Stored data entries

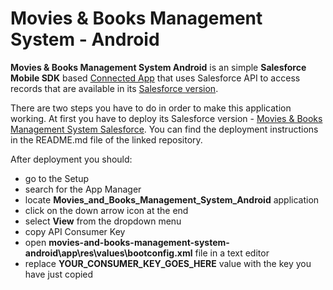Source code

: # Movies & Books Management System - Android

**Movies & Books Management System Android** is an simple **Salesforce Mobile SDK** based [Connected App](https://help.salesforce.com/s/articleView?id=sf.connected_app_overview.htm&type=5) that uses Salesforce API to access records that are available in its [Salesforce version](https://github.com/artysta/movies-and-books-management-system-salesforce).

There are two steps you have to do in order to make this application working. At first you have to deploy its Salesforce version - [Movies & Books Management System Salesforce](https://github.com/artysta/movies-and-books-management-system-salesforce). You can find the deployment instructions in the README.md file of the linked repository.

After deployment you should:
 - go to the Setup
 - search for the App Manager
 - locate **Movies_and_Books_Management_System_Android** application
 - click on the down arrow icon at the end
 - select **View** from the dropdown menu
 - copy API Consumer Key
 - open **movies-and-books-management-system-android\app\res\values\bootconfig.xml** file in a text editor
 - replace **YOUR_CONSUMER_KEY_GOES_HERE** value with the key you have just copied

= What is expected =
Set down the records above word for word, from the first line through the line containing "Management System Android**", both included; leave out the pictures.

= Result of this task =
Source code

: # Movies & Books Management System - Android

**Movies & Books Management System Android** is an simple **Salesforce Mobile SDK** based [Connected App](https://help.salesforce.com/s/articleView?id=sf.connected_app_overview.htm&type=5) that uses Salesforce API to access records that are available in its [Salesforce version](https://github.com/artysta/movies-and-books-management-system-salesforce).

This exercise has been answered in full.